- PROBLEM STATEMENT -
Which lines below hold the word "based"? Report each one.

(Dataset entries)
- - - - - - -

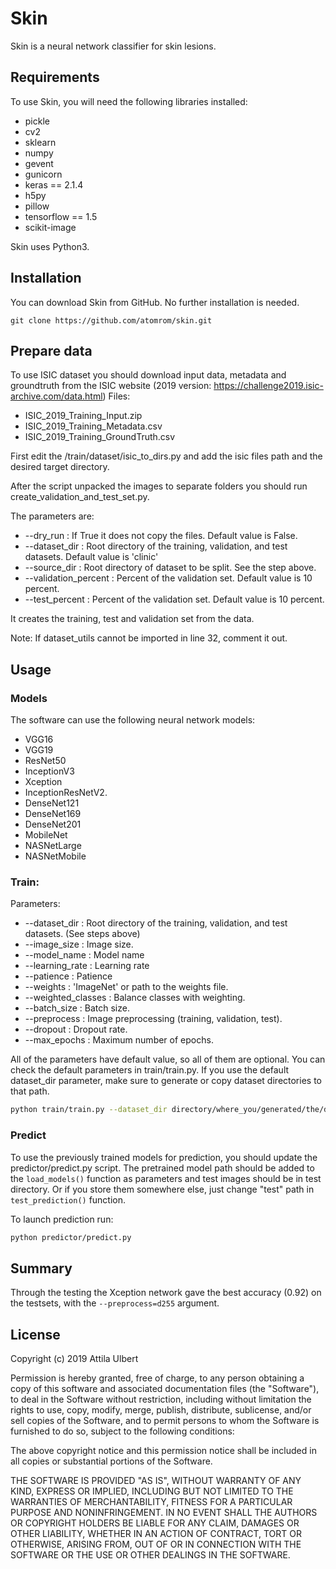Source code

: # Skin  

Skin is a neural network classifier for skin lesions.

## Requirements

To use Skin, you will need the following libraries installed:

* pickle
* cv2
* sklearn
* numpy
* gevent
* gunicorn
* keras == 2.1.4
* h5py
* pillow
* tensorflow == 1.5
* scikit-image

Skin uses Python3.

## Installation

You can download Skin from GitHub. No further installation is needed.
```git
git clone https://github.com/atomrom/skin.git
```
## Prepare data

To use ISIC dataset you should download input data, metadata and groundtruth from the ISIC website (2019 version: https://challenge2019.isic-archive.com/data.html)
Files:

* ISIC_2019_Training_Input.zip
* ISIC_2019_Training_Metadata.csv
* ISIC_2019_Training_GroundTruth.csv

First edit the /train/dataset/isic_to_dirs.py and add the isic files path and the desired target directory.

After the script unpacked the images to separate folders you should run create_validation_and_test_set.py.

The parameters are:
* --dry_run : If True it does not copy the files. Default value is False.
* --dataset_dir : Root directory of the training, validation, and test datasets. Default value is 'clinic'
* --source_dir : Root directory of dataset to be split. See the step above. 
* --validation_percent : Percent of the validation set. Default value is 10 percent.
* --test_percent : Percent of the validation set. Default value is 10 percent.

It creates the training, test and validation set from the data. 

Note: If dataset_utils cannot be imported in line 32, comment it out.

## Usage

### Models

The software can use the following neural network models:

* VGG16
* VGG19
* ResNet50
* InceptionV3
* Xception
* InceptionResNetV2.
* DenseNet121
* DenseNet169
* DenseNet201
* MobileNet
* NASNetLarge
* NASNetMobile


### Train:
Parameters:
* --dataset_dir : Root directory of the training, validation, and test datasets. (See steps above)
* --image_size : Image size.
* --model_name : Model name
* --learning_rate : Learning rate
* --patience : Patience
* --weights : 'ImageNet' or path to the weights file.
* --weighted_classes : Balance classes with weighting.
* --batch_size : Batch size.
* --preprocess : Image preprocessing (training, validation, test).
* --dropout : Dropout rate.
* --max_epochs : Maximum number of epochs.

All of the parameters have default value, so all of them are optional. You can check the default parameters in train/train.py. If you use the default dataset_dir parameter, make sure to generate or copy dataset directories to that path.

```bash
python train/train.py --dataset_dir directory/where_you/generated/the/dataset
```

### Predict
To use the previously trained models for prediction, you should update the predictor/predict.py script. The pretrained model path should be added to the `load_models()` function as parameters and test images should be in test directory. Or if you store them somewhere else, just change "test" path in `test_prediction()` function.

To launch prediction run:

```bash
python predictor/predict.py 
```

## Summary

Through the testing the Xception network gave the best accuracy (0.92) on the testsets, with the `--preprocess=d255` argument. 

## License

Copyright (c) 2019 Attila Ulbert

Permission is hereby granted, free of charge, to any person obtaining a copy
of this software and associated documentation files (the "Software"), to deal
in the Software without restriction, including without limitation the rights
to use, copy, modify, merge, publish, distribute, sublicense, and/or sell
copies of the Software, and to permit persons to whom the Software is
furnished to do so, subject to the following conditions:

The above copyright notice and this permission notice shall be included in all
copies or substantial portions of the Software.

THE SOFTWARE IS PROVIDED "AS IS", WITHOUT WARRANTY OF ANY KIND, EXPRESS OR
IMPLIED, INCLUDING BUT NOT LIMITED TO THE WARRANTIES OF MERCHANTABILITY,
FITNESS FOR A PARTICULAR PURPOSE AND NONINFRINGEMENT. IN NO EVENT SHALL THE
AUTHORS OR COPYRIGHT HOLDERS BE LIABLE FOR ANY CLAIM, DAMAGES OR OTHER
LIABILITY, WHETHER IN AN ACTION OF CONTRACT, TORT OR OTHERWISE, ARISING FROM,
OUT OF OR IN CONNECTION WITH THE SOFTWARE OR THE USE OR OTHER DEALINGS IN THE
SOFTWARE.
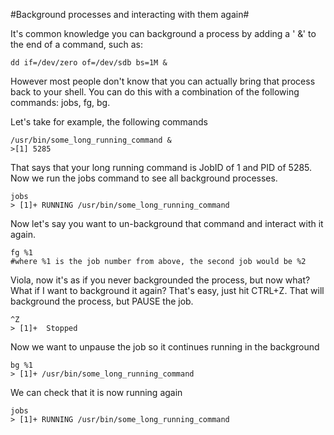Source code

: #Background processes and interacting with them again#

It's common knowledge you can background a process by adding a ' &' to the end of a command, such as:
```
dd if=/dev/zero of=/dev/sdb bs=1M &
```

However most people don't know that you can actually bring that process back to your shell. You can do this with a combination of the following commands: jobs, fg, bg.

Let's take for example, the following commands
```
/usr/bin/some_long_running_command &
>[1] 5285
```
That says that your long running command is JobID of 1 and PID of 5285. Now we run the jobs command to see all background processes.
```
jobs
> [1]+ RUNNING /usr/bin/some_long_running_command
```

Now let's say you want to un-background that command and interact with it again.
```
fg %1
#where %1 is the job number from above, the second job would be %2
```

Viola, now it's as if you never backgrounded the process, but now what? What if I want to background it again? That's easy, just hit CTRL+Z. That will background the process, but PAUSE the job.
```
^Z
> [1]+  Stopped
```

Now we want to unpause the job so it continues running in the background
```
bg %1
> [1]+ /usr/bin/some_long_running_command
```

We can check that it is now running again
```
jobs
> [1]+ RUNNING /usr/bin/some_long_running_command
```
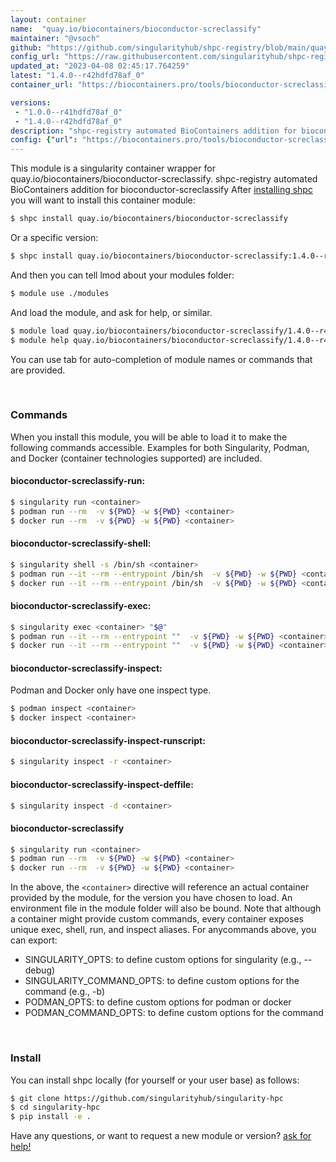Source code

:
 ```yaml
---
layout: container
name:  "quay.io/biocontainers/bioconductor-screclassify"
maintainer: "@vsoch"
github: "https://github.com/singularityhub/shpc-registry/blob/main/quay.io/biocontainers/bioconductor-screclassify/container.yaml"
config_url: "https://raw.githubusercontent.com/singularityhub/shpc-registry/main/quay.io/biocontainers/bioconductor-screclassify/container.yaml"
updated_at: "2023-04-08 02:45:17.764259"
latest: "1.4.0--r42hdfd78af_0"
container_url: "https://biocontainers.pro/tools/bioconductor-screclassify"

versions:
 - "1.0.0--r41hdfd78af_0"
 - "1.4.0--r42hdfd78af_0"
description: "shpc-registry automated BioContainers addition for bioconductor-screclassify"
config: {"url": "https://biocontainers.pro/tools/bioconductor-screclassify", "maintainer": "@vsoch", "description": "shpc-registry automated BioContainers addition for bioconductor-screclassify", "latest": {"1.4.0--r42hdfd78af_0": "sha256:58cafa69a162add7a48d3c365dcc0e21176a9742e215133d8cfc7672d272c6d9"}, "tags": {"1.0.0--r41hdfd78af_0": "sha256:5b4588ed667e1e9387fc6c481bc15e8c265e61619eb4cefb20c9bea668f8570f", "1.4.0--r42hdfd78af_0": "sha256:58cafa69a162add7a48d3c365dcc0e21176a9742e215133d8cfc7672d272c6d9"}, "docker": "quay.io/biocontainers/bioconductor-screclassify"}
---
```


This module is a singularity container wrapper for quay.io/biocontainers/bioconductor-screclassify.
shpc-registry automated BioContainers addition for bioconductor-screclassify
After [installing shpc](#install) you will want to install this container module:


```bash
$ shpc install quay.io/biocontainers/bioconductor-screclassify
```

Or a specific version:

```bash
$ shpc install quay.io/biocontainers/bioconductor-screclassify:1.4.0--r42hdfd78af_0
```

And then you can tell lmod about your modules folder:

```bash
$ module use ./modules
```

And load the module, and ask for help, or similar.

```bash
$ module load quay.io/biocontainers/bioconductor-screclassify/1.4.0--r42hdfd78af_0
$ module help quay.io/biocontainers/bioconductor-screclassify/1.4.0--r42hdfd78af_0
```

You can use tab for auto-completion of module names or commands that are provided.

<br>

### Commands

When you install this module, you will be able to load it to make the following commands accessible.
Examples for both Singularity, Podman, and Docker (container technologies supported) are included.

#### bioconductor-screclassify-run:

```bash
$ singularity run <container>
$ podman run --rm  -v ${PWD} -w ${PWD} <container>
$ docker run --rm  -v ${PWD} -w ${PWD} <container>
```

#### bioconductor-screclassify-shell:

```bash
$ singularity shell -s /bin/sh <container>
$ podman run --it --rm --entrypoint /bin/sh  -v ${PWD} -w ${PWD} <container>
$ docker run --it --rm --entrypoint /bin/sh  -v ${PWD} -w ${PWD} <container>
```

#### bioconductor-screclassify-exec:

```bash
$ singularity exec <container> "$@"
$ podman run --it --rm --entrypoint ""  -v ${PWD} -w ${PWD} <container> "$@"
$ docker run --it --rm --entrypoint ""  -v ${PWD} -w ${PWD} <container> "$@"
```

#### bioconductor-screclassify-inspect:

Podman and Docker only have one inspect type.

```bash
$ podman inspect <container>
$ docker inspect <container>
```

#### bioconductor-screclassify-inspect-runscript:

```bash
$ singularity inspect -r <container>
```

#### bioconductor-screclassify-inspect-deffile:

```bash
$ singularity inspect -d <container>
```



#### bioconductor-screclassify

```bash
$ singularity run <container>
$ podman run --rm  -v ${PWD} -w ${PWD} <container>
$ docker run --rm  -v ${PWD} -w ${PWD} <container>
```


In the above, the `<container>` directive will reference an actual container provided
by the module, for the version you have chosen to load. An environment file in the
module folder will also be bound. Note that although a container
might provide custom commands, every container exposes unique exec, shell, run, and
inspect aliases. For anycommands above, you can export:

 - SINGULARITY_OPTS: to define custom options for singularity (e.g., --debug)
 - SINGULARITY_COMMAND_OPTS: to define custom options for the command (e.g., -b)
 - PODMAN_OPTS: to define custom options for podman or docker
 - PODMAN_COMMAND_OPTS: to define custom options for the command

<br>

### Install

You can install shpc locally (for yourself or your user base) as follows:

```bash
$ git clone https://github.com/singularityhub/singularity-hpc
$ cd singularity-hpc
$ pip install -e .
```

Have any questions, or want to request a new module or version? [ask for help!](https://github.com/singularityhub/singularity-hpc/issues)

- - - - - - -

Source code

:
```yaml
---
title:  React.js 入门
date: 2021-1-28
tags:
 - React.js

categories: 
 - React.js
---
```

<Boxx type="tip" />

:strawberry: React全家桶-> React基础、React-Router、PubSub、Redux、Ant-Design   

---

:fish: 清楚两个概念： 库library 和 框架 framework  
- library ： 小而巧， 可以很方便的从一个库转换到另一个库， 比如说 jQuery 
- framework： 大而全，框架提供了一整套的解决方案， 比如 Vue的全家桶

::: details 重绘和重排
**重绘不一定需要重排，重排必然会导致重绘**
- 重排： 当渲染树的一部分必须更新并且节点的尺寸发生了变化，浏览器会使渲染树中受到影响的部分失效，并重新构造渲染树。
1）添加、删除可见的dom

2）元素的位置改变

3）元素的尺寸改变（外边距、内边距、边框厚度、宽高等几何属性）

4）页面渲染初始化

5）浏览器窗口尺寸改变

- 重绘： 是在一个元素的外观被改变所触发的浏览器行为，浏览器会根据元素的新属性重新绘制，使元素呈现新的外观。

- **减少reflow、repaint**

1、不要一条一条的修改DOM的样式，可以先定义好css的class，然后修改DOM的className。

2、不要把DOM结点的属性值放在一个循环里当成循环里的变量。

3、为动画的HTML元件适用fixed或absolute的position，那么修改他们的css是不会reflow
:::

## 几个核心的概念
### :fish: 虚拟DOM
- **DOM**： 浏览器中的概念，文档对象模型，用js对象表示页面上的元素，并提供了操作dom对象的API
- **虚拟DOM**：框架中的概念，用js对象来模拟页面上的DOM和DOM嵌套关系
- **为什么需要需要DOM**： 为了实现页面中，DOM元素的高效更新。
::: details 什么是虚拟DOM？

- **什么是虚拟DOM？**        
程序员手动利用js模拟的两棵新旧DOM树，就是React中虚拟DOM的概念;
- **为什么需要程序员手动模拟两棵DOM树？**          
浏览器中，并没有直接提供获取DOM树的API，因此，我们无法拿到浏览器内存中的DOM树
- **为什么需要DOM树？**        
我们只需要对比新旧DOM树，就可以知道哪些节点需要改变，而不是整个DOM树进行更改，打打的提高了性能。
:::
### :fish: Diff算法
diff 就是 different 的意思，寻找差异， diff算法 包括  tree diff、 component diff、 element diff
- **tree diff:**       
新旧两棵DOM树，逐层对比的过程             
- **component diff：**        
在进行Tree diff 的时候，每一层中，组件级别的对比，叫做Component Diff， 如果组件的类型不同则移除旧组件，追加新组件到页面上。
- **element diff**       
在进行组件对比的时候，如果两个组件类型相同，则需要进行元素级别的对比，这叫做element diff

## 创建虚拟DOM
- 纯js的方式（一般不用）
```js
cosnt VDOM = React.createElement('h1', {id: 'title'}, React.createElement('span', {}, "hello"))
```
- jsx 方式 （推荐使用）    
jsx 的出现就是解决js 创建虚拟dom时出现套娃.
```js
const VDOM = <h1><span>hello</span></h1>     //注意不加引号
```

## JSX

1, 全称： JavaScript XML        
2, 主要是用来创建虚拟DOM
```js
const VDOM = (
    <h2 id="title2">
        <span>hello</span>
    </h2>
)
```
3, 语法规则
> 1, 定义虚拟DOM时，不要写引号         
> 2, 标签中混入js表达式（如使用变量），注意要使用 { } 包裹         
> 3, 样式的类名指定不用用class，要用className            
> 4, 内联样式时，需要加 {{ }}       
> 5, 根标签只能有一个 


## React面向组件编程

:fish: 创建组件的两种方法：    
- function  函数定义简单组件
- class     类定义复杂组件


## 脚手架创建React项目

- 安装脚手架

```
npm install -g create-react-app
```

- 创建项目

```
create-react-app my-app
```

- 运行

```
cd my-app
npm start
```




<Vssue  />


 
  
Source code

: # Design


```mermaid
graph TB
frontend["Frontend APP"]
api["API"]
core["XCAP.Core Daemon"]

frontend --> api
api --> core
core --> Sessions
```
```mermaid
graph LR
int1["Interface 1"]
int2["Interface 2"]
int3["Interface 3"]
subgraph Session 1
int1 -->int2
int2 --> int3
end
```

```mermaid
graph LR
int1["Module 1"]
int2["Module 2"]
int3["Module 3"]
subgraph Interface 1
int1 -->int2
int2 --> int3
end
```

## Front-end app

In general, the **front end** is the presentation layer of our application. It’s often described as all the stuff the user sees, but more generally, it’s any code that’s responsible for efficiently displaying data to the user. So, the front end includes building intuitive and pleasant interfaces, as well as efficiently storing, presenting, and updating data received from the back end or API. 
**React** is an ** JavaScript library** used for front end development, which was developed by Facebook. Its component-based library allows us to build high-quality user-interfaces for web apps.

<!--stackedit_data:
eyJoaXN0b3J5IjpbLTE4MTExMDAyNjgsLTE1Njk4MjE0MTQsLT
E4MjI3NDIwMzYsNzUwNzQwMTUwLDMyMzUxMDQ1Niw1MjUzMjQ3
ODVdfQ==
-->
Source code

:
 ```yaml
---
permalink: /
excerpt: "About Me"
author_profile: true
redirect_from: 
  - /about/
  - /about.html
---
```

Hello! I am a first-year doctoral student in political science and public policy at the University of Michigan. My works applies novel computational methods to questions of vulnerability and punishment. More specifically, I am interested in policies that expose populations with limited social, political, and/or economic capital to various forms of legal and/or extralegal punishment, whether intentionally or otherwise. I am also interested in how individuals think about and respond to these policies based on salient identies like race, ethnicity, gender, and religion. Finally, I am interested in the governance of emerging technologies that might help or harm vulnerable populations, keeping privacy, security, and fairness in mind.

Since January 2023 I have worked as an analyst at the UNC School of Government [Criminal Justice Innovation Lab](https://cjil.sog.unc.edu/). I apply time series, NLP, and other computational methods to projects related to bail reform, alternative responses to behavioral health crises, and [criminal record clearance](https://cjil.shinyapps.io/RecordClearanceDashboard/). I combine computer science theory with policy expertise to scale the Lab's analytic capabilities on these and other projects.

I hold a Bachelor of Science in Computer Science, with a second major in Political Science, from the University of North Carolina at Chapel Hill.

- - - - - - -

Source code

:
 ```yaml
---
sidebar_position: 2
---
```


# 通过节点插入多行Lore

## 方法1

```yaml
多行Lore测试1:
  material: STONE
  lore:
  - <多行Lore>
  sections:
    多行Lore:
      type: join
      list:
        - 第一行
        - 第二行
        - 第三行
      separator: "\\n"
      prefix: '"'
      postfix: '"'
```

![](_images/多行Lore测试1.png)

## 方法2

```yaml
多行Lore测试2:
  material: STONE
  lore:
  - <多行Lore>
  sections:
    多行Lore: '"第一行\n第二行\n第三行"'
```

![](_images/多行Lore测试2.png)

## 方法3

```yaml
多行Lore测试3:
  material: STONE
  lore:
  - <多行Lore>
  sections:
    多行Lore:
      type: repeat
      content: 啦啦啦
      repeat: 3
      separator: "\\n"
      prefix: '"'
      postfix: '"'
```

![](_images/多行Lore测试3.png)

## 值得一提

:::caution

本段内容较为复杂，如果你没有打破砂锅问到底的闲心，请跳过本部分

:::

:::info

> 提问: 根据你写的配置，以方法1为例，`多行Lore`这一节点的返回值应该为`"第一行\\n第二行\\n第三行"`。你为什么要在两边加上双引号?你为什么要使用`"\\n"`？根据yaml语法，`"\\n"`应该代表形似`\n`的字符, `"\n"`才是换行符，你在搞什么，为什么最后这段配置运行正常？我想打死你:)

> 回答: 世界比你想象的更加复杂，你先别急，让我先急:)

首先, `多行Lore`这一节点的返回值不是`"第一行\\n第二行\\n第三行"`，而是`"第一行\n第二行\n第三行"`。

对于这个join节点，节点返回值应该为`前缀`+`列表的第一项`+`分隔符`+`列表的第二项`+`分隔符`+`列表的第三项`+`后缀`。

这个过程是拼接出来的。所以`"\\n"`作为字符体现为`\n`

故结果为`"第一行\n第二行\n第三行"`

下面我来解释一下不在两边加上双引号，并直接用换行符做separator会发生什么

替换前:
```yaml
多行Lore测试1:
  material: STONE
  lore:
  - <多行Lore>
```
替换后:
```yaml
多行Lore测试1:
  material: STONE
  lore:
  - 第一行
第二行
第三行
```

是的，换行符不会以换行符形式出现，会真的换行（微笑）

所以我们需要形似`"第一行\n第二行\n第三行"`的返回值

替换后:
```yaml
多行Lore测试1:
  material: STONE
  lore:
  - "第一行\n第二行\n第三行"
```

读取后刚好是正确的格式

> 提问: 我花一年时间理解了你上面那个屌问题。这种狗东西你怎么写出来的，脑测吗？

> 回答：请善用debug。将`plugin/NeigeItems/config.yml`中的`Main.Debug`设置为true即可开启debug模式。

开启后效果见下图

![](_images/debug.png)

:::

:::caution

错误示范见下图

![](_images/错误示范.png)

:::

- - - - - - -

- SOLUTION TO THIS EXERCISE -
**React** is an ** JavaScript library** used for front end development, which was developed by Facebook. Its component-based library allows us to build high-quality user-interfaces for web apps.
Hello! I am a first-year doctoral student in political science and public policy at the University of Michigan. My works applies novel computational methods to questions of vulnerability and punishment. More specifically, I am interested in policies that expose populations with limited social, political, and/or economic capital to various forms of legal and/or extralegal punishment, whether intentionally or otherwise. I am also interested in how individuals think about and respond to these policies based on salient identies like race, ethnicity, gender, and religion. Finally, I am interested in the governance of emerging technologies that might help or harm vulnerable populations, keeping privacy, security, and fairness in mind.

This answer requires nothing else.